> [Assignment] Copy every line from the data below in which the string "Dependencies" can be found.
------------------------------
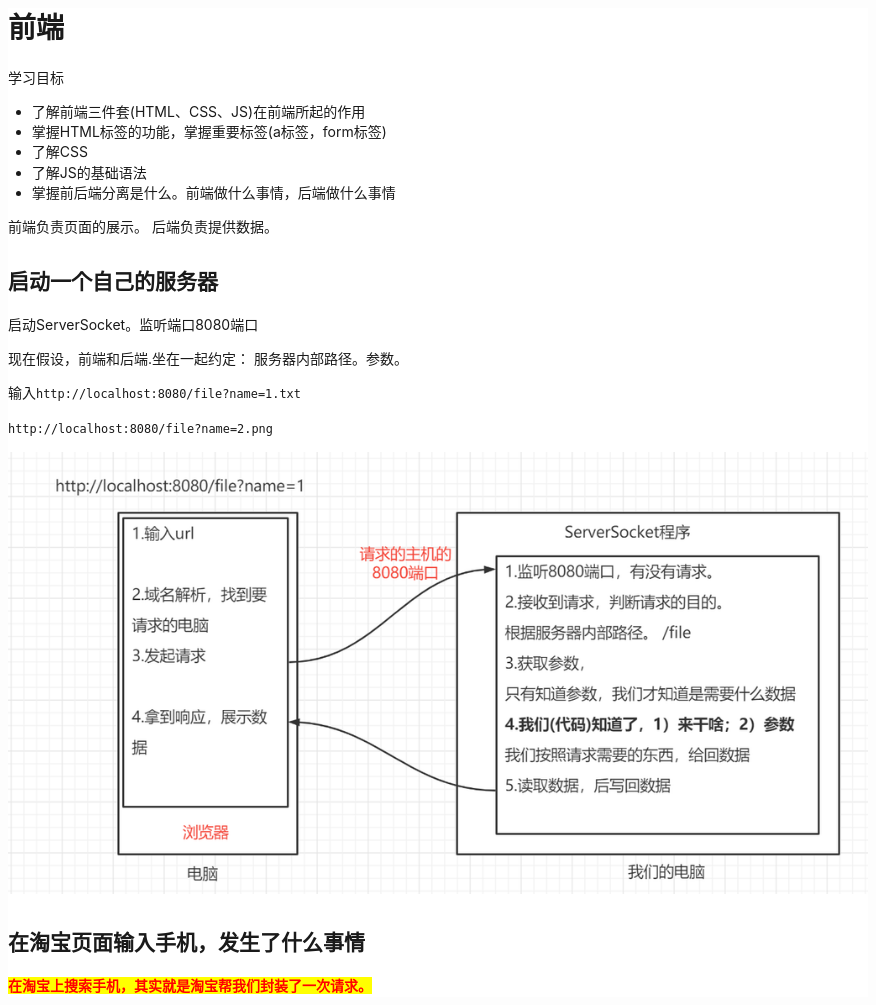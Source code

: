 # 	前端

学习目标

- 了解前端三件套(HTML、CSS、JS)在前端所起的作用
- 掌握HTML标签的功能，掌握重要标签(a标签，form标签)
- 了解CSS
- 了解JS的基础语法
- 掌握前后端分离是什么。前端做什么事情，后端做什么事情



前端负责页面的展示。 后端负责提供数据。 

## 启动一个自己的服务器

启动ServerSocket。监听端口8080端口

现在假设，前端和后端.坐在一起约定：  服务器内部路径。参数。 



输入`http://localhost:8080/file?name=1.txt`

`http://localhost:8080/file?name=2.png`

![image-20230306214641971](img/image-20230306214641971-1679974785452-1.png)

## 在淘宝页面输入手机，发生了什么事情

<span style=color:red;background:yellow>**在淘宝上搜索手机，其实就是淘宝帮我们封装了一次请求。**</span>
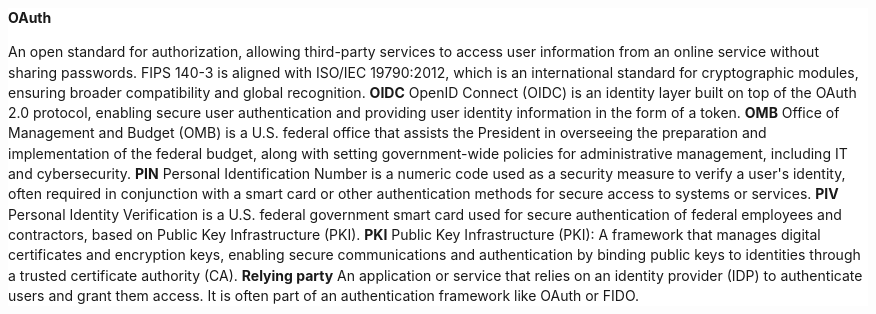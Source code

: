 <b>OAuth</b>
</td>
<td>
An open standard for authorization, allowing third-party services to access user information from an online service without sharing passwords. FIPS 140-3 is aligned with ISO/IEC 19790:2012, which is an international standard for cryptographic modules, ensuring broader compatibility and global recognition.
</td>
</tr>
<tr>
<td>
<b>OIDC</b>
</td>
<td>
OpenID Connect (OIDC) is an identity layer built on top of the OAuth 2.0 protocol, enabling secure user authentication and providing user identity information in the form of a token.
</td>
</tr>
<tr>
<td>
<b>OMB</b>
</td>
<td>
Office of Management and Budget (OMB) is a U.S. federal office that assists the President in overseeing the preparation and implementation of the federal budget, along with setting government-wide policies for administrative management, including IT and cybersecurity.
</td>
</tr>
<tr>
<td>
<b>PIN</b>
</td>
<td>
Personal Identification Number is a numeric code used as a security measure to verify a user's identity, often required in conjunction with a smart card or other authentication methods for secure access to systems or services.
</td>
</tr>
<tr>
<td>
<b>PIV</b>
</td>
<td>
Personal Identity Verification is a U.S. federal government smart card used for secure authentication of federal employees and contractors, based on Public Key Infrastructure (PKI).
</td>
</tr>
<tr>
<td>
<b>PKI</b>
</td>
<td>
Public Key Infrastructure (PKI): A framework that manages digital certificates and encryption keys, enabling secure communications and authentication by binding public keys to identities through a trusted certificate authority (CA).
</td>
</tr>
<tr>
<td>
<b>Relying party</b>
</td>
<td>
An application or service that relies on an identity provider (IDP) to authenticate users and grant them access. It is often part of an authentication framework like OAuth or FIDO.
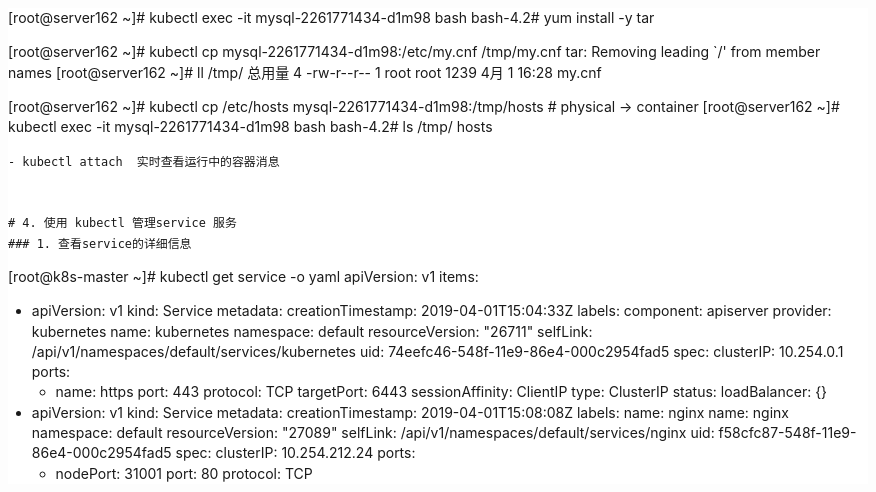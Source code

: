   [root@server162 ~]# kubectl exec -it mysql-2261771434-d1m98 bash
  bash-4.2# yum install -y tar
  
  [root@server162 ~]# kubectl cp mysql-2261771434-d1m98:/etc/my.cnf /tmp/my.cnf
  tar: Removing leading `/' from member names
  [root@server162 ~]# ll /tmp/
  总用量 4
  -rw-r--r-- 1 root root 1239 4月   1 16:28 my.cnf
  ```
  ```
  [root@server162 ~]# kubectl cp /etc/hosts mysql-2261771434-d1m98:/tmp/hosts       # physical -> container
  [root@server162 ~]# kubectl exec -it mysql-2261771434-d1m98 bash
  bash-4.2# ls /tmp/
  hosts
  ```
- kubectl attach  实时查看运行中的容器消息


# 4. 使用 kubectl 管理service 服务
### 1. 查看service的详细信息
```
[root@k8s-master ~]# kubectl get service -o yaml
apiVersion: v1
items:
- apiVersion: v1
  kind: Service
  metadata:
    creationTimestamp: 2019-04-01T15:04:33Z
    labels:
      component: apiserver
      provider: kubernetes
    name: kubernetes
    namespace: default
    resourceVersion: "26711"
    selfLink: /api/v1/namespaces/default/services/kubernetes
    uid: 74eefc46-548f-11e9-86e4-000c2954fad5
  spec:
    clusterIP: 10.254.0.1
    ports:
    - name: https
      port: 443
      protocol: TCP
      targetPort: 6443
    sessionAffinity: ClientIP
    type: ClusterIP
  status:
    loadBalancer: {}
- apiVersion: v1
  kind: Service
  metadata:
    creationTimestamp: 2019-04-01T15:08:08Z
    labels:
      name: nginx
    name: nginx
    namespace: default
    resourceVersion: "27089"
    selfLink: /api/v1/namespaces/default/services/nginx
    uid: f58cfc87-548f-11e9-86e4-000c2954fad5
  spec:
    clusterIP: 10.254.212.24
    ports:
    - nodePort: 31001
      port: 80
      protocol: TCP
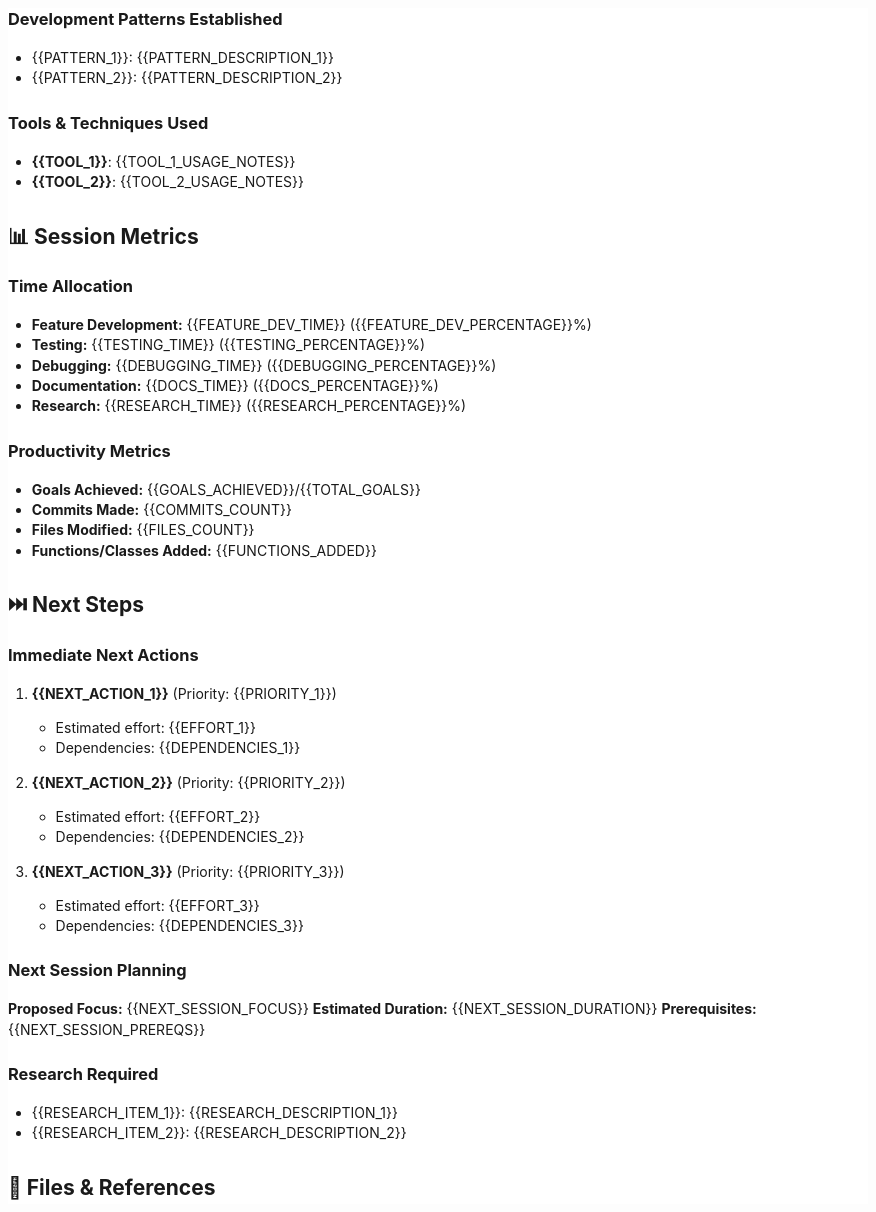 ### Development Patterns Established
- {{PATTERN_1}}: {{PATTERN_DESCRIPTION_1}}
- {{PATTERN_2}}: {{PATTERN_DESCRIPTION_2}}

### Tools & Techniques Used
- **{{TOOL_1}}**: {{TOOL_1_USAGE_NOTES}}
- **{{TOOL_2}}**: {{TOOL_2_USAGE_NOTES}}

## 📊 Session Metrics

### Time Allocation
- **Feature Development:** {{FEATURE_DEV_TIME}} ({{FEATURE_DEV_PERCENTAGE}}%)
- **Testing:** {{TESTING_TIME}} ({{TESTING_PERCENTAGE}}%)
- **Debugging:** {{DEBUGGING_TIME}} ({{DEBUGGING_PERCENTAGE}}%)
- **Documentation:** {{DOCS_TIME}} ({{DOCS_PERCENTAGE}}%)
- **Research:** {{RESEARCH_TIME}} ({{RESEARCH_PERCENTAGE}}%)

### Productivity Metrics
- **Goals Achieved:** {{GOALS_ACHIEVED}}/{{TOTAL_GOALS}}
- **Commits Made:** {{COMMITS_COUNT}}
- **Files Modified:** {{FILES_COUNT}}
- **Functions/Classes Added:** {{FUNCTIONS_ADDED}}

## ⏭️ Next Steps

### Immediate Next Actions
1. **{{NEXT_ACTION_1}}** (Priority: {{PRIORITY_1}})
   - Estimated effort: {{EFFORT_1}}
   - Dependencies: {{DEPENDENCIES_1}}

2. **{{NEXT_ACTION_2}}** (Priority: {{PRIORITY_2}})
   - Estimated effort: {{EFFORT_2}}
   - Dependencies: {{DEPENDENCIES_2}}

3. **{{NEXT_ACTION_3}}** (Priority: {{PRIORITY_3}})
   - Estimated effort: {{EFFORT_3}}
   - Dependencies: {{DEPENDENCIES_3}}

### Next Session Planning
**Proposed Focus:** {{NEXT_SESSION_FOCUS}}
**Estimated Duration:** {{NEXT_SESSION_DURATION}}
**Prerequisites:** {{NEXT_SESSION_PREREQS}}

### Research Required
- {{RESEARCH_ITEM_1}}: {{RESEARCH_DESCRIPTION_1}}
- {{RESEARCH_ITEM_2}}: {{RESEARCH_DESCRIPTION_2}}

## 📂 Files & References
------------------------------
> [Answer for the task]
   - Dependencies: {{DEPENDENCIES_1}}
   - Dependencies: {{DEPENDENCIES_2}}
   - Dependencies: {{DEPENDENCIES_3}}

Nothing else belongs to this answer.